* ACTIVITY
Using the entries below, transcribe exactly the line containing "とかけることがわかる．ただし$E$は単位行列とした．\\" and each line that follows it to the end.

╭─ AVAILABLE DATA

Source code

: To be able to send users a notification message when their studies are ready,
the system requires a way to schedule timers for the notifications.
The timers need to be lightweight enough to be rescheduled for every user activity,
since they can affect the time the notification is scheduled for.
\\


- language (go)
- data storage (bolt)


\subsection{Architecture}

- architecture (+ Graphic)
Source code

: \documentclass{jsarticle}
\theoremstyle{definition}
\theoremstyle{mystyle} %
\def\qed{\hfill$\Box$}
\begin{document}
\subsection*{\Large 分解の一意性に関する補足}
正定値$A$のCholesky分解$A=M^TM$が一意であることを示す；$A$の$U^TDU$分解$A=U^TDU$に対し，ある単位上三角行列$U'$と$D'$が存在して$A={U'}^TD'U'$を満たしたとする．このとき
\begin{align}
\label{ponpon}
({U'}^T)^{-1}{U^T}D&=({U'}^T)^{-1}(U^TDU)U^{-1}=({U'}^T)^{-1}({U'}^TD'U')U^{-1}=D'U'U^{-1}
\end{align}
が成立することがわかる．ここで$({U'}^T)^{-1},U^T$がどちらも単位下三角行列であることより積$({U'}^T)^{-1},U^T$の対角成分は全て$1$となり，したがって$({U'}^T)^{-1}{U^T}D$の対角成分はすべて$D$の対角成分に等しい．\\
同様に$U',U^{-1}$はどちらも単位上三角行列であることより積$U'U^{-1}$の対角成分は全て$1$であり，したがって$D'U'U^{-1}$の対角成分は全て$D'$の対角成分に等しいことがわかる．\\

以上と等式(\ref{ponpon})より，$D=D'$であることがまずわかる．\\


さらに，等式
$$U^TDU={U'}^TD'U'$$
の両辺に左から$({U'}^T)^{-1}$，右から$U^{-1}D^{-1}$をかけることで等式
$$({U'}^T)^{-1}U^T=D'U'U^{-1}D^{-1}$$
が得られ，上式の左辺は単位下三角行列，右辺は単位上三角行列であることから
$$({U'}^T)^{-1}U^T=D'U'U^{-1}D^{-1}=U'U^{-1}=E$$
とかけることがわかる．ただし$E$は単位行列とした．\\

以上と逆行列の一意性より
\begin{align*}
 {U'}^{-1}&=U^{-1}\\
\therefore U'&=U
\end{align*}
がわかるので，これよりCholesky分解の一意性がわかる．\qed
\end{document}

╰─

* ANSWER TO THIS EXERCISE
とかけることがわかる．ただし$E$は単位行列とした．\\

以上と逆行列の一意性より
\begin{align*}
 {U'}^{-1}&=U^{-1}\\
\therefore U'&=U
\end{align*}
がわかるので，これよりCholesky分解の一意性がわかる．\qed
\end{document}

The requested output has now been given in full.